The reader might also be interested in knowing all discount and prime rate hikes occur on Time Factor cycle dates. My forecast in the last issue of this magazine gave February 23-24 as a Time Factor date. This was the date for a prime rate and discount rate hike. The market sold off sharply and made a low. Getting back to the PPI report for a moment, I would like to mention that based on my method I was able to predict that the top in mid-March probably would be a one day spike top and I told that to a few subscribers of this magazine who contacted me in early March.
After the August highs, Gann saw a deﬁnite down trend in the ﬁnal months of the year. The sharp drop in September occurred but it wasn’t until November and December that the panic really got underway. Gann saw the culmination of a very maleﬁc bearish cycle on December 19-22. Prices dropped from 85.48 in November to 66.75 on December 21. That date marked the exact low just as he said it would a year in advance.
I could like to offer my opinion of what the market will do in May. This article is being mailed to the G&EW on April 26 for publication. I have enclosed a drawing this time so you can see clearly the projection for stock prices. (see ﬁgure 4) The indications are to expect a distribution top between April 25 and May 5. The second Time Factor top is always the safest to short. May 5 may be a double top or higher top that is not known, but I suspect it will be a higher top than April 25. The trend for May should be down, which will correct the recent three waves up since November.
Even without the curve, any trader would know what to expect after the third section up. The 19 should be a reversal date, although it is not shown if it will be a low or a high. My experience tells me to anticipate this to be a low followed by a rally that will fail and cause a ﬁnal low to occur on May 31. I am ignoring holidays and weekends and will just give you the expected dates. Bonds should also make a bottom at the end of May with stocks.
The degree of the decline will tell us more about the trend in the summer. I expect at least a ﬁve percent decline in May.

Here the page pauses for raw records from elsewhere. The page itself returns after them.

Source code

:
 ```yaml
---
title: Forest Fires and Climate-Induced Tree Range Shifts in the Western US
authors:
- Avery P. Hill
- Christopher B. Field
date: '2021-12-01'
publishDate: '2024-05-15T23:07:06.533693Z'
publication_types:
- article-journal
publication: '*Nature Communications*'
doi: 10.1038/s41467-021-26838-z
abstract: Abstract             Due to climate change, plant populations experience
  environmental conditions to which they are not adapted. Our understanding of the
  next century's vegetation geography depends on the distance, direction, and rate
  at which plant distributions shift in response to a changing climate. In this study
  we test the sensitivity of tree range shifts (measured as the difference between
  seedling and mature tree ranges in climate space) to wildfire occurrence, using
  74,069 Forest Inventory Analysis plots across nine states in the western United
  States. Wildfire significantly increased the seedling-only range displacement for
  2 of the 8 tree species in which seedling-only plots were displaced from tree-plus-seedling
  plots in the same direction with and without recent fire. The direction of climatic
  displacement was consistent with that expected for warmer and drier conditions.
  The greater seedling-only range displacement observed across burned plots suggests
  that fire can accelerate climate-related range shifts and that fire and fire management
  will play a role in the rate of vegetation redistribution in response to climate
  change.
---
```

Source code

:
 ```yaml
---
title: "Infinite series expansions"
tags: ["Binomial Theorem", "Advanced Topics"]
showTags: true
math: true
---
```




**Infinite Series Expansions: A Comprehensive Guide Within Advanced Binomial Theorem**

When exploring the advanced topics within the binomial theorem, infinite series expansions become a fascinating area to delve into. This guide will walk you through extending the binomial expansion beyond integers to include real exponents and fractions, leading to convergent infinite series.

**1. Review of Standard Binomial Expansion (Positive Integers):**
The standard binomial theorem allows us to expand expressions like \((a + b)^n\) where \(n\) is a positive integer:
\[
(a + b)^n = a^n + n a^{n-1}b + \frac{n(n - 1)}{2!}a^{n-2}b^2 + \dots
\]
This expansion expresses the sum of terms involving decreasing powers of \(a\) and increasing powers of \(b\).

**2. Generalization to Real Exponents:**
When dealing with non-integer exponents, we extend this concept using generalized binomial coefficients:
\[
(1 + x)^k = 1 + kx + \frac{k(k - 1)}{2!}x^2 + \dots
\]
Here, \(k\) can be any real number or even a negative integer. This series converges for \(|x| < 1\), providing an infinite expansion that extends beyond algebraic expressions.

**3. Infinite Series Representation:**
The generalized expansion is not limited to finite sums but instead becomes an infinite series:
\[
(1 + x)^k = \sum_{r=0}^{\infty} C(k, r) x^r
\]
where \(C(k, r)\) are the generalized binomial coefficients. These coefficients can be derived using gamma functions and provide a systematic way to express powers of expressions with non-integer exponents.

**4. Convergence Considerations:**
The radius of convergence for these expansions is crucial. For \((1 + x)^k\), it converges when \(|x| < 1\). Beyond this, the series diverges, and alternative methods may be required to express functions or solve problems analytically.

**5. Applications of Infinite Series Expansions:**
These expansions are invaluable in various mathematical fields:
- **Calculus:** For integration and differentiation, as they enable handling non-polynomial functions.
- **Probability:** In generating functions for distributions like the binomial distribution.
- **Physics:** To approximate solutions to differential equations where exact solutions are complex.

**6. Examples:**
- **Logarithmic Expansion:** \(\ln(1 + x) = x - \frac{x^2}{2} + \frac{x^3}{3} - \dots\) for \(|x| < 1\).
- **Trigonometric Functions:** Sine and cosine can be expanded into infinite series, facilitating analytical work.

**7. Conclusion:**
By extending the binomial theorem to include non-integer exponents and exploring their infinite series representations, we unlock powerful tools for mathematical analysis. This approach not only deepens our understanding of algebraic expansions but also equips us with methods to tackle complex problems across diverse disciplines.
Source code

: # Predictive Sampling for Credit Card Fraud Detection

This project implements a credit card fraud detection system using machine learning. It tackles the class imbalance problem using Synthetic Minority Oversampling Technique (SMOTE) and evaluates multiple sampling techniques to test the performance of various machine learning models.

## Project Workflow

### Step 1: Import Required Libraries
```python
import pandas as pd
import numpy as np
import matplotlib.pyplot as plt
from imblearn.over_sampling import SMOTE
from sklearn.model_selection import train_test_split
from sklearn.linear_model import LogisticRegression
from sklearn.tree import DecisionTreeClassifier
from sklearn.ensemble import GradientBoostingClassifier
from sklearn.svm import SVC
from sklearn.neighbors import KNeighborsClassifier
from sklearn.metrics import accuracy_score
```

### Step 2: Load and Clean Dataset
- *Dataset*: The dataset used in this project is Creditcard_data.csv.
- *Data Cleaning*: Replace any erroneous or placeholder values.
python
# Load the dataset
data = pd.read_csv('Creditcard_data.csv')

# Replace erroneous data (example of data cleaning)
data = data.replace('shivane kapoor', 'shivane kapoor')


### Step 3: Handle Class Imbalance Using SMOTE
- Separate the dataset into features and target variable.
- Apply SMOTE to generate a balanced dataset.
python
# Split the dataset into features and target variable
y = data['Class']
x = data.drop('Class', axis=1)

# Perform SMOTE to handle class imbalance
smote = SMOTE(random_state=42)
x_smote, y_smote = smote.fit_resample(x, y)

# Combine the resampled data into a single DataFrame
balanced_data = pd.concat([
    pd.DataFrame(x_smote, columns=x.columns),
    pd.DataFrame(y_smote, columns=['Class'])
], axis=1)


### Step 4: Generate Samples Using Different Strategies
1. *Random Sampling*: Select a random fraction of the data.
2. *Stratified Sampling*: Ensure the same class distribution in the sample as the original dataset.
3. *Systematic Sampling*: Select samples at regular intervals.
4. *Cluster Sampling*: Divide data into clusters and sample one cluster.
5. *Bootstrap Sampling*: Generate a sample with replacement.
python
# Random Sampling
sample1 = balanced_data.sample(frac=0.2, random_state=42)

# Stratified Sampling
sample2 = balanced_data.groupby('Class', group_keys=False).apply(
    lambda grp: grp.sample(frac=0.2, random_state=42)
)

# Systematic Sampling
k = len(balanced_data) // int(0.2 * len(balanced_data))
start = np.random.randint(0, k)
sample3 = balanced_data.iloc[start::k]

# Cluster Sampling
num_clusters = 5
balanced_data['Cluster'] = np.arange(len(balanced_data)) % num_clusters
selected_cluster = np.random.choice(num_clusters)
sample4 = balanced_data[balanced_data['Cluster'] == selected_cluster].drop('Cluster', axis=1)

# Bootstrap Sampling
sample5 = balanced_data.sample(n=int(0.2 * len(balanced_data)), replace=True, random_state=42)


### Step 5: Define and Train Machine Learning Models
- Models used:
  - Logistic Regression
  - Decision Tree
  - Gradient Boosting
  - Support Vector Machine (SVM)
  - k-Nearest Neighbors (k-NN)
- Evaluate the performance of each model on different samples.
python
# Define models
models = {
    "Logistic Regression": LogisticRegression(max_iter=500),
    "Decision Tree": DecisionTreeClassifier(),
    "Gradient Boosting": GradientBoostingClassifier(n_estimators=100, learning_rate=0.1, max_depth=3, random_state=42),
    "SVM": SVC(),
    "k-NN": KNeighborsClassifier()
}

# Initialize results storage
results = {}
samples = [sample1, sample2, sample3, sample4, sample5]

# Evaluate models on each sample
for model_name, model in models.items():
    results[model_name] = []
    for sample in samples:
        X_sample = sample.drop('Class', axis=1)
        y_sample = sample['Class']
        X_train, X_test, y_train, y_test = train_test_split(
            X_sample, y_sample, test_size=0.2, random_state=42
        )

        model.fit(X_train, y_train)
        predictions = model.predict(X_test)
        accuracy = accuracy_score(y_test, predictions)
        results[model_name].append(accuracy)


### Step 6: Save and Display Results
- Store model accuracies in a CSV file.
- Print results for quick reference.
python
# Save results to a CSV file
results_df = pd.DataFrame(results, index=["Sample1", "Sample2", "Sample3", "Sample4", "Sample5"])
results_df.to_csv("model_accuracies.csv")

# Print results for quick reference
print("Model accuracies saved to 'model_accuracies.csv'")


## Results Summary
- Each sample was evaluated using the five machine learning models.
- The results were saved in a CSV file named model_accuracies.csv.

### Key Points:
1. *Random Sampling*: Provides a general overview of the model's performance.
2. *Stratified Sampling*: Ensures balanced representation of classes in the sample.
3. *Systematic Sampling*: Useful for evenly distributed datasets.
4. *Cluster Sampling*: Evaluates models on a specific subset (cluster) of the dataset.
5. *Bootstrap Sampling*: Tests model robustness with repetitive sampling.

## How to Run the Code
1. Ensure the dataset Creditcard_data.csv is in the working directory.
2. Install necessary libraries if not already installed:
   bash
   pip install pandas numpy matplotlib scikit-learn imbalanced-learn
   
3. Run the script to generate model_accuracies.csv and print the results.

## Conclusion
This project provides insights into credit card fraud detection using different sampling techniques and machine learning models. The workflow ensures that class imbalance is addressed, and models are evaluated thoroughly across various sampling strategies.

In a bearish year the decline would be much worse. I have not really studied the month of June very carefully, but it seems the trend will be up to at least the 22, and then it should taper off go sideways, possibly down. Any reactions in June prior to the 22 should be minor and should not disturb the three week uptrend. Remember, run your geometric angles up from the low at the end of May. First the 4×1, then the 2×1. This way, if there is a sudden unexpected trend reversal, the breaking of the angles will cause you to stop yourself out of the market and avoid a loss of your proﬁts. I would also advise to keep up geometric angles on the NYFE and the S&P.
Sometimes you will have prices hitting an angle on one of these indexes that is not showing up on the Dow Jones. I use Don Vodopich’s idea of the 45 degree angle being a 1×1, a 26 degree angle being a 1×2, etc. and using Commodity Perspective charts as he suggests in his book, Trading for Proﬁt with Precision Timing. The proper way to use an angle on the Dow is to draw free hand points per calendar day from the theoretical highs or lows. Therefore, a 4×1 in twenty days moves up 80 points from the exact low.
In closing, I would like to offer some price resistance levels that I do not think the Dow can penetrate before it makes the expected decline in May.
Based on the above resistance levels and knowing that the time for the rally is due to end no later than 5-5, I would not expect the Dow to go beyond the 2458 level before a decline sets in.